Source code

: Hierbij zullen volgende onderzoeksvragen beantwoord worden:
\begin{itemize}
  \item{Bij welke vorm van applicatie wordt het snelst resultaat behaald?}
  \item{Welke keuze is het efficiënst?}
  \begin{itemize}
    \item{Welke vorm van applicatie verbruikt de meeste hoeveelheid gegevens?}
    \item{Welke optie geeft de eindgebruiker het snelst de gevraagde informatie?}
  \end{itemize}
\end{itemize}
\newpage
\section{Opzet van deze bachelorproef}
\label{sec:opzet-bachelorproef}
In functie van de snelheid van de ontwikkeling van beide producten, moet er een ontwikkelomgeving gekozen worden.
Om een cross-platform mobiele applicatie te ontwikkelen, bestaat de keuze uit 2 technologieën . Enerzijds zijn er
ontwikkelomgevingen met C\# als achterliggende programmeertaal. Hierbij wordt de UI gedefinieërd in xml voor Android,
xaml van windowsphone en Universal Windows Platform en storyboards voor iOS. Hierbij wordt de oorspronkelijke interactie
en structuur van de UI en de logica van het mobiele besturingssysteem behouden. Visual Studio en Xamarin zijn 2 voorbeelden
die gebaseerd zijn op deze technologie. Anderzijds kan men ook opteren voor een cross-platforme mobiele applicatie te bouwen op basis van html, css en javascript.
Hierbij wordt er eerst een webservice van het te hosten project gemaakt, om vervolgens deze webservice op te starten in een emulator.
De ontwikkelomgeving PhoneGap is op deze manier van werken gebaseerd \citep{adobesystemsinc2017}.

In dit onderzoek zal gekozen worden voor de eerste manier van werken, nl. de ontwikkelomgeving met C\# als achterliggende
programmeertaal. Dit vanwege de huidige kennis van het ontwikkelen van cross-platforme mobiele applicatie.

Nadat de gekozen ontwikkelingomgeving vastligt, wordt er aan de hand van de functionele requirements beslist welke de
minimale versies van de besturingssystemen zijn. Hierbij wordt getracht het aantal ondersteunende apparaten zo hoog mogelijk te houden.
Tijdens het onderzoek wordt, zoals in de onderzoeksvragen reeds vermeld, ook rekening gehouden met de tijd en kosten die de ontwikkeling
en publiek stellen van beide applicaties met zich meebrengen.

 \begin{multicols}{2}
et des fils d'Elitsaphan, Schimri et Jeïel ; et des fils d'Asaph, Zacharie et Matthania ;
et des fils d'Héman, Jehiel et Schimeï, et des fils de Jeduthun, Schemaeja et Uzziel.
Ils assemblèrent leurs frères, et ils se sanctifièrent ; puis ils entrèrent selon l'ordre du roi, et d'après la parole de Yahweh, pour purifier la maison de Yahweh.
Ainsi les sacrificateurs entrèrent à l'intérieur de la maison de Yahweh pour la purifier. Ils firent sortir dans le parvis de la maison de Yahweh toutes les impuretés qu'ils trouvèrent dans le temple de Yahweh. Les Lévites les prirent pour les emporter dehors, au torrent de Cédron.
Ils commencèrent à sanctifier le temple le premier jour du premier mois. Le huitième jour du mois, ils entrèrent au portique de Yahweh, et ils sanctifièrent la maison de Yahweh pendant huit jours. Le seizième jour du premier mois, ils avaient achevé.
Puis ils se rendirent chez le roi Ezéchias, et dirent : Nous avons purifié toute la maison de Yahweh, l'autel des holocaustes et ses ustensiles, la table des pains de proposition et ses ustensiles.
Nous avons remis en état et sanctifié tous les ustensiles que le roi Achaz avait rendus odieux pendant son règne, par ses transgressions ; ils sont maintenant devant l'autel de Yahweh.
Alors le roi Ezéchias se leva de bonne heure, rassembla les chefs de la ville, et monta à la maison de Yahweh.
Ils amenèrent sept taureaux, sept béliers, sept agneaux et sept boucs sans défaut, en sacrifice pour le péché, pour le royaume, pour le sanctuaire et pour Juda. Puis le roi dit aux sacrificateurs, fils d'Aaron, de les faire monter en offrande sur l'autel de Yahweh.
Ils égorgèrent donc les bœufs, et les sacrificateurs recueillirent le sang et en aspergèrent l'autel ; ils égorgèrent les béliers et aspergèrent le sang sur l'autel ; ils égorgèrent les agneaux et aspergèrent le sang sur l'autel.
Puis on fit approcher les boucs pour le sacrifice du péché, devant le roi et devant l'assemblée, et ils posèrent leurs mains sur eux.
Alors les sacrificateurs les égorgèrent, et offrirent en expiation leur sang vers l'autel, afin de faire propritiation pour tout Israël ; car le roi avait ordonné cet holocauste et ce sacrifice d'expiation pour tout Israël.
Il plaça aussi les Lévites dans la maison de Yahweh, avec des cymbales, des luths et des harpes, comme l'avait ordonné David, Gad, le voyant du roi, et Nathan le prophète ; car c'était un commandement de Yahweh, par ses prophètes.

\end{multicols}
□ □ □ □ □
Prompt. Begin at the top of the listing above and set down each line exactly. Stop after the line that contains "die gebaseerd zijn".

Output below.
Source code

: Hierbij zullen volgende onderzoeksvragen beantwoord worden:
\begin{itemize}
  \item{Bij welke vorm van applicatie wordt het snelst resultaat behaald?}
  \item{Welke keuze is het efficiënst?}
  \begin{itemize}
    \item{Welke vorm van applicatie verbruikt de meeste hoeveelheid gegevens?}
    \item{Welke optie geeft de eindgebruiker het snelst de gevraagde informatie?}
  \end{itemize}
\end{itemize}
\newpage
\section{Opzet van deze bachelorproef}
\label{sec:opzet-bachelorproef}
In functie van de snelheid van de ontwikkeling van beide producten, moet er een ontwikkelomgeving gekozen worden.
Om een cross-platform mobiele applicatie te ontwikkelen, bestaat de keuze uit 2 technologieën . Enerzijds zijn er
ontwikkelomgevingen met C\# als achterliggende programmeertaal. Hierbij wordt de UI gedefinieërd in xml voor Android,
xaml van windowsphone en Universal Windows Platform en storyboards voor iOS. Hierbij wordt de oorspronkelijke interactie
en structuur van de UI en de logica van het mobiele besturingssysteem behouden. Visual Studio en Xamarin zijn 2 voorbeelden
die gebaseerd zijn op deze technologie. Anderzijds kan men ook opteren voor een cross-platforme mobiele applicatie te bouwen op basis van html, css en javascript.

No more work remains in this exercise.